**Your goal**
In the entries below, tally the lines that contain the string "Position", then state that number alone.
______
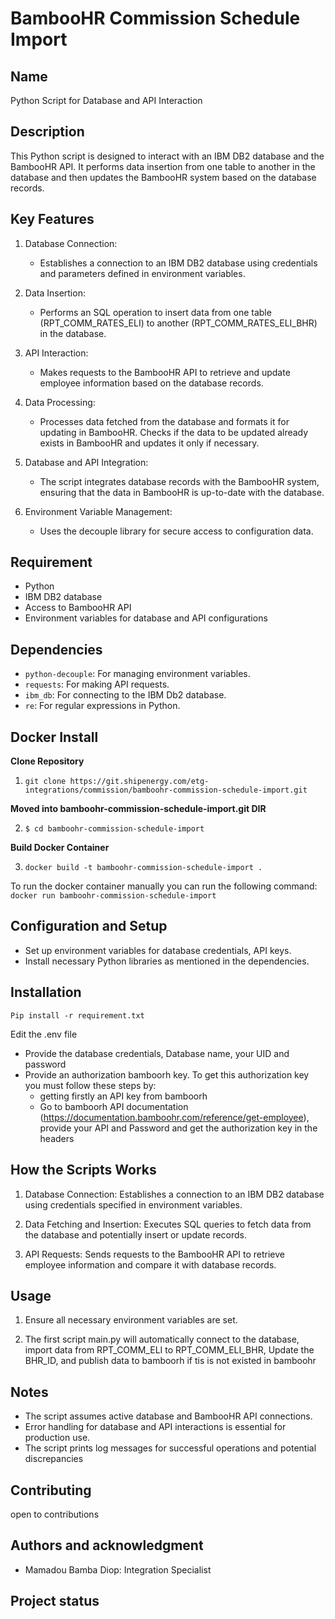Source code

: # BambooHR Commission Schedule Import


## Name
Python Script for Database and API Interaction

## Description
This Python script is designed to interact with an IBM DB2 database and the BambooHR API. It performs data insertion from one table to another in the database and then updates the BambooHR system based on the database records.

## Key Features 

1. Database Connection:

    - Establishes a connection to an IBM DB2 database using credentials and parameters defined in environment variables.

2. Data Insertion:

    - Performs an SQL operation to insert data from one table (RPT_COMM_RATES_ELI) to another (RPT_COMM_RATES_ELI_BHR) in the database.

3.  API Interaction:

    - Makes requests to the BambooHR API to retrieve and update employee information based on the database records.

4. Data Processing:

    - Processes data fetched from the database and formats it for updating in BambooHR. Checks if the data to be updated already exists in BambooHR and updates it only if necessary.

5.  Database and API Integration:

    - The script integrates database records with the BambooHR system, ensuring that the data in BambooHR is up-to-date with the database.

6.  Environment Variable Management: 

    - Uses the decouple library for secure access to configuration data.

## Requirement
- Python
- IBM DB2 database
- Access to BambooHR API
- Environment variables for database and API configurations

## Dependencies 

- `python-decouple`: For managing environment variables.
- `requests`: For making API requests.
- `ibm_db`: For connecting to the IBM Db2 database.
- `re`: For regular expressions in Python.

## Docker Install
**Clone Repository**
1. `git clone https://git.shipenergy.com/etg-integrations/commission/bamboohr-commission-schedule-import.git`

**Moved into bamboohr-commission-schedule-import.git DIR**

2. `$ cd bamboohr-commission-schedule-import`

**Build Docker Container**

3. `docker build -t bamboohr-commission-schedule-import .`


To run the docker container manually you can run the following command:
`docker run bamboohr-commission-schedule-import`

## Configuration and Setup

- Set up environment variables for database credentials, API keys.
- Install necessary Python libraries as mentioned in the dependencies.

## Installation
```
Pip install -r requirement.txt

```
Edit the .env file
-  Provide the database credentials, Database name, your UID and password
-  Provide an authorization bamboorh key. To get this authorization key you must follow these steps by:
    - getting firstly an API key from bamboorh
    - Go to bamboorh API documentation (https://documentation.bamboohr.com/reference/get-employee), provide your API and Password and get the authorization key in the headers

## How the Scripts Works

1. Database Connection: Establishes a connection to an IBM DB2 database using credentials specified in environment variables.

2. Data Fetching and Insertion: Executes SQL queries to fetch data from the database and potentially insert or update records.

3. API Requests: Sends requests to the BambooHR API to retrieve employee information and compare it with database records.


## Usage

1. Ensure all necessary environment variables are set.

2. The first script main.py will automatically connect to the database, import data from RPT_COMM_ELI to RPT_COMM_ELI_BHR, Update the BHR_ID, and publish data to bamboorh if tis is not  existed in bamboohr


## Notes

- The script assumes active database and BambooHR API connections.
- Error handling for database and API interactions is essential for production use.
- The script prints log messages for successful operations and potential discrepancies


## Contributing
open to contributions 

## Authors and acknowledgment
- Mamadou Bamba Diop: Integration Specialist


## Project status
______
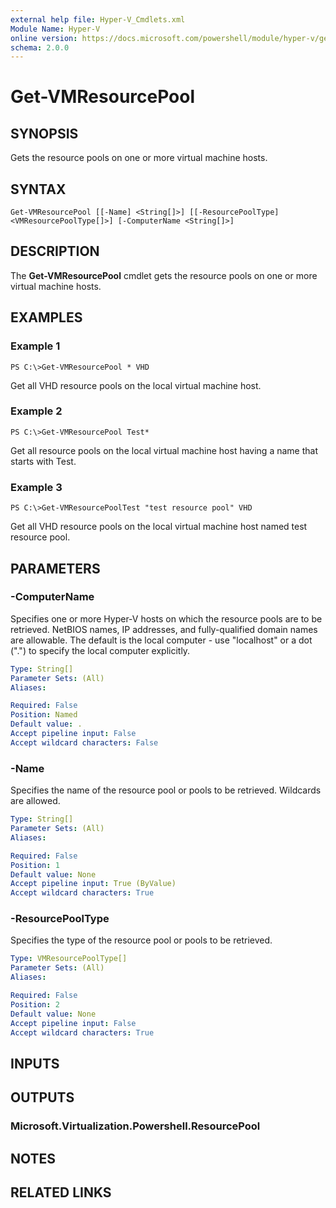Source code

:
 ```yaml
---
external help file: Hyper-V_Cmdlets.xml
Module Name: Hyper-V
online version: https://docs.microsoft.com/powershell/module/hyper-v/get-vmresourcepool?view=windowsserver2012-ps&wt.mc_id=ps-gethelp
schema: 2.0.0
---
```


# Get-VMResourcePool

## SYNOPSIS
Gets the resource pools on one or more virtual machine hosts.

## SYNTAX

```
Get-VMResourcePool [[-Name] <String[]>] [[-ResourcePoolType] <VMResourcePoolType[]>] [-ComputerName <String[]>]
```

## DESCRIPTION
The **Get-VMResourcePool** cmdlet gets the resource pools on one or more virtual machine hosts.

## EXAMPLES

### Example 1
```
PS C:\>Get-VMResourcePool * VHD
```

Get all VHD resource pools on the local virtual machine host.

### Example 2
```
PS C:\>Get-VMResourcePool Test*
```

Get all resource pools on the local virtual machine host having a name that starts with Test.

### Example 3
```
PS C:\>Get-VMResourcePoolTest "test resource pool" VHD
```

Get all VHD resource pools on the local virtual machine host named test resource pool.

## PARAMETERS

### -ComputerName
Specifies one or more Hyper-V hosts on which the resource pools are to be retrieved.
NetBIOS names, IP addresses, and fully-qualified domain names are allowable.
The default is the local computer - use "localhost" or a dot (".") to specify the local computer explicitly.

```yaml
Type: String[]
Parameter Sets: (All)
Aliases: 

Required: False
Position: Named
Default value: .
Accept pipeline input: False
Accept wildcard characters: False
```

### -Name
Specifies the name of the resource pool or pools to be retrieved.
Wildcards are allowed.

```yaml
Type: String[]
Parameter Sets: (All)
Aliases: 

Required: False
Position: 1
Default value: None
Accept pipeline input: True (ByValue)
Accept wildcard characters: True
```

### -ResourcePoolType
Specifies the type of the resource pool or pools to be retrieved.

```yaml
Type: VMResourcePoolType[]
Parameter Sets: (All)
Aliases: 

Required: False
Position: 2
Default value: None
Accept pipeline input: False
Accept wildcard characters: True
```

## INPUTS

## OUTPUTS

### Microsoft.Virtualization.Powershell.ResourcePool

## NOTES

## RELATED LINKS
______
**Written solution**
3